The legislation required NHTSA to initiate a rulemaking within a year for a rearward visibility standard that would expand the required field of view to enable drivers to detect areas behind the motor vehicle. The standard could prescribe different requirements for different types of motor vehicles, which could be met by the addition of mirrors, sensors, cameras, or any other technology to expand the driver’s field of view. The bill required NHTSA to complete the rulemaking within three years of the date of enactment.
The law forced the agency to address a significant design flaw – especially in SUVs – which results in 3,000 incapacitating injuries and nearly 300 fatalities annually in backover incidents. (The agency noted that a disproportionate number of victims of backovers are children under 5 years old and adults 70 or older.) Previously, NHTSA declined to collect data on the problem, because most of these pedestrian-vehicle conflicts occurred in driveways and parking lots, rather than on public roads.
“We’re happy that NHTSA has met all the deadlines in the act and we really look forward to a regulation that will increase the visibility when you are backing up your vehicle,” says Janette Fennell, founder and president of KIDS AND CARS.
The sheer volume of questions is a good sign that the agency wants to take an in-depth look at all available information before crafting a standard, she added. But, Fennell said, buried in the text were some worrying signs. In the accompanying cost-benefit analyses, the agency considered different application scenarios, including applying it only to light trucks, based on data showing that pick-up trucks and SUVS were over represented in the injury and fatality data.
“I was surprised to see some sidestepping,” Fennell said. “We shouldn’t pick and choose. Whatever rear visibility standard is written, we need to ensure it covers all passenger vehicles.”
Backovers occur in incidents involving sedan-type vehicles more than 50 percent of the time, she said. Fennell was also disappointed that the agency research failed to consider the full range of economic benefits bestowed by a wider rear view.
“They totally ignored the cost savings from preventing bumper damage after you reduce the number of bushes, fences and poles people back into. That needs to be part of the calculation.”

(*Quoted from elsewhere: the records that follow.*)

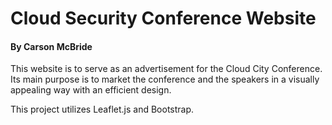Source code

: # Cloud Security Conference Website

#### By Carson McBride

This website is to serve as an advertisement for the Cloud City Conference. Its main purpose is to market the conference and the speakers in a visually appealing way with an efficient design.

This project utilizes Leaflet.js and Bootstrap.

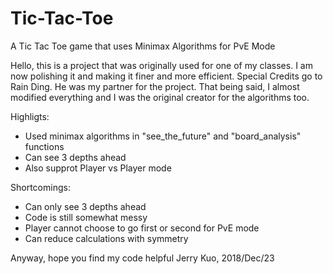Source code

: # Tic-Tac-Toe
A Tic Tac Toe game that uses Minimax Algorithms for PvE Mode

Hello, this is a project that was originally used for one of my classes. I am now polishing it and making it finer and more efficient.
Special Credits go to Rain Ding. He was my partner for the project.
That being said, I almost modified everything and I was the original creator for the algorithms too.

Highligts:
- Used minimax algorithms in "see_the_future" and "board_analysis" functions
- Can see 3 depths ahead
- Also supprot Player vs Player mode

Shortcomings:
- Can only see 3 depths ahead
- Code is still somewhat messy
- Player cannot choose to go first or second for PvE mode
- Can reduce calculations with symmetry

Anyway, hope you find my code helpful
Jerry Kuo, 2018/Dec/23
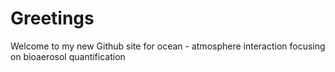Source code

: # Greetings

Welcome to my new Github site for ocean - atmosphere interaction focusing on bioaerosol quantification

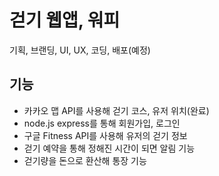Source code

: # 걷기 웹앱, 워피
기획, 브랜딩, UI, UX, 코딩, 배포(예정)

## 기능

- 카카오 맵 API를 사용해 걷기 코스, 유저 위치(완료)
- node.js express를 통해 회원가입, 로그인 
- 구글 Fitness API를 사용해 유저의 걷기 정보
- 걷기 예약을 통해 정해진 시간이 되면 알림 기능
- 걷기량을 돈으로 환산해 통장 기능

The current standard, established in 1976, covers requirements for the use, field of view, and mounting of motor vehicle rearview mirrors for rear visibility and applies to passenger cars, multipurpose passenger vehicles, trucks, buses, school buses and motorcycles. What constitutes a performance standard for the view is based on Japanese regulation, Article 44, which merely requires that there be rearview mirrors that enable drivers to check the traffic around the left-hand lane edge and behind the vehicle from the driver’s seat. The regulation requires that the driver be able to ‘‘visually confirm the presence of a cylindrical object 1 m high and 0.3 m in diameter (equivalent to a 6-year-old child) adjacent to the front or the left-hand side of the vehicle (or the right-hand side in the case of a left-hand drive vehicle), either directly or indirectly via mirrors, screens, or similar devices.’’
As part of the Advanced Notice of Proposed Rulemaking, the agency presented some its research to date, which reached the startling conclusion that there is an association between the blind zone measured in a wide area and backing risk in crashes and that the larger the blind area, the higher the risk of a backing crash.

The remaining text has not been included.